Исчезновение (Портреты для романа) | страница 80
И тут на горизонте сначала возник молодой Болотин (Новочадов подрядился писать тексты для его избирательной кампании), а теперь - и Гайдебуров, который между тем прятался и от старого, и от молодого Болотина.
Новочадова, как осенение, осветила показательная, страшная и курьезная, повседневная и извечная связь двух этих разных людей. Новочадов знал теперь, что его роман будет о двух Романах (так одинаково будут звать обоих героев), с одной стороны, о неком мелком предпринимателе, с другой стороны, о крупном олигархе, то есть фактически о Гайдебурове и молодом Болотине, и таким образом о ничтожном и значительном, о счастливом и несчастном, о победившем и проигравшем. Новочадов даже с пылу с жару набросал начало вожделенного романа. Оно было таким: "На рубеже веков в России жили сразу два Романа Роман большой и Роман маленький". Почему бы и нет? Были же Володя большой с Володей маленьким. Теперь, может быть, пришло время тезок по имени Роман? Главным героем из двух автор выбрал все-таки Романа маленького. Такое предпочтение отвечало сострадательной струнке русской литературы, и, кроме того, Новочадов лучше знал жизнь маленького человека, в данном случае почти родственника Гайдебурова, нежели жизнь русского нувориша, которую Новочадов мог лишь себе воображать.
Вдруг, когда замысел романа набух и стал вырисовываться его подробный план, Новочадов почему-то возымел желание, чтобы его будущий труд стал бы необходим не только ему, но и полезен обществу. Однако он понимал, что путь к современному читателю, тому, который олицетворяет тенденцию, лежит не по прямой, от сердца к сердцу, а стелется по превратной коммерческой синусоиде. Новочадов задумался о востребованности: каким теперь нужно было быть, конечно, не поддаваясь той или иной маргинальности, а двигаясь по вечному руслу, чтобы тебя теперь же и читали?
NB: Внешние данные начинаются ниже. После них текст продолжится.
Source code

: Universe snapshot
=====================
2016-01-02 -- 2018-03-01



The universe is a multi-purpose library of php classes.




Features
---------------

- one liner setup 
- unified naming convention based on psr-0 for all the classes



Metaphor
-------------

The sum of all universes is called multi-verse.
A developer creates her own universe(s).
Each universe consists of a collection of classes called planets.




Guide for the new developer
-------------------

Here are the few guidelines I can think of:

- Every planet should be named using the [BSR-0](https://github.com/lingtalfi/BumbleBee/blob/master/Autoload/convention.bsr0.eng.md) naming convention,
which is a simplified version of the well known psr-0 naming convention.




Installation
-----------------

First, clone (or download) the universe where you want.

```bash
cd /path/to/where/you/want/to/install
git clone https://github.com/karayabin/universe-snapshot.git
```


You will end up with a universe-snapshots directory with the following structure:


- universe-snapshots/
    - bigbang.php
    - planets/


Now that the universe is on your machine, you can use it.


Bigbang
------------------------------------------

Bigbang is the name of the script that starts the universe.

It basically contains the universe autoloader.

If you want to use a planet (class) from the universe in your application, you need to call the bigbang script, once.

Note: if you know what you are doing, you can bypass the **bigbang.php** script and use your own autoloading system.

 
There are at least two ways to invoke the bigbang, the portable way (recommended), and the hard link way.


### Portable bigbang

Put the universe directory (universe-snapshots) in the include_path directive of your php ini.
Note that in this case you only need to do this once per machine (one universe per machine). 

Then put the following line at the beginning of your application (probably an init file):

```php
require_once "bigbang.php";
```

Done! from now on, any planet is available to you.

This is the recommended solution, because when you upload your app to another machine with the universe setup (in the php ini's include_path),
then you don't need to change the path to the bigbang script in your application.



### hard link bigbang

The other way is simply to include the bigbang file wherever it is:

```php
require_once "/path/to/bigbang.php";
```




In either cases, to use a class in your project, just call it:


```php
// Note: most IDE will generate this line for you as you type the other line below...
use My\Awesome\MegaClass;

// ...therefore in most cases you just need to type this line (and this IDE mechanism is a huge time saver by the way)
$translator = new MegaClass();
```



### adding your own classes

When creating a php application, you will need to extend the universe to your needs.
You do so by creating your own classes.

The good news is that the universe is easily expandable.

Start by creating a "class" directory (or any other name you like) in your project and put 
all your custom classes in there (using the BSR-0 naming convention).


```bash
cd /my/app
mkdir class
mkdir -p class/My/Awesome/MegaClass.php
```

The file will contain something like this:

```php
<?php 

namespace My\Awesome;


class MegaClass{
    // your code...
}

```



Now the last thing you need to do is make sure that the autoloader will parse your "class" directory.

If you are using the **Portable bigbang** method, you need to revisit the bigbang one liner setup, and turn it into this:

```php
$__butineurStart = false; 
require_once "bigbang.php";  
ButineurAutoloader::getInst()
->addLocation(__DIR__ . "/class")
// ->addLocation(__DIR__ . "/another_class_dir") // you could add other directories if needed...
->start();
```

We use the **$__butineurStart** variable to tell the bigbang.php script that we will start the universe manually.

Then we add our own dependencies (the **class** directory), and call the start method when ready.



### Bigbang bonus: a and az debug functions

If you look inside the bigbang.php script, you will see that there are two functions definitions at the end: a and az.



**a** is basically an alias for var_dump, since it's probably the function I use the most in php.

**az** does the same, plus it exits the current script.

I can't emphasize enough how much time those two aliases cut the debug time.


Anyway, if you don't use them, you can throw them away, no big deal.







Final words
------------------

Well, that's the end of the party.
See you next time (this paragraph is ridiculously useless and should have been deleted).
Не исключено, что теперь стоит иначе взглянуть на соотношение судьбы и творчества, включить в эту связку стильный расчет, сдобрить новым маркетинговым поведением. По крайней мере, пора отказаться от пушкинской гармонии судьбы и слова. Весь XIX век накренялся в сторону слова, и в начале XX слово оказалось слишком перегруженным. Тут же начали педалировать судьбу и навязывать ее даже природным лирикам. Какой толк от насыщенной, косноязычной судьбы без выразительной дикции? Недавно еще было время исключительно порочного, занимательного поведения, но и оно, кажется, миновало. Пиши, как будто нет предела, - очаровательное кредо. Но оно подходит только для эротических натур. Если классики очнулись бы в наше время, очнулся бы Достоевский, очнулся бы Толстой, Гоголь в который раз очнулся бы, Чехов, в конце концов, - им, по всей видимости, осталось бы только зажмуриться опять или, наоборот, потереть ручки от писательского зуда. Странно, почему даже метафорически мыслящие читатели не в силах сегодня отличить одно от другого? Все смешалось в литературе. Никто не упоминает о таланте как о мериле творчества. Странно это как-то, странно, говорить о книге и ни разу не употребить при этом слова "талант". Может ли быть такое, чтобы богемный истеблишмент боялся этого слова, как черт ладана?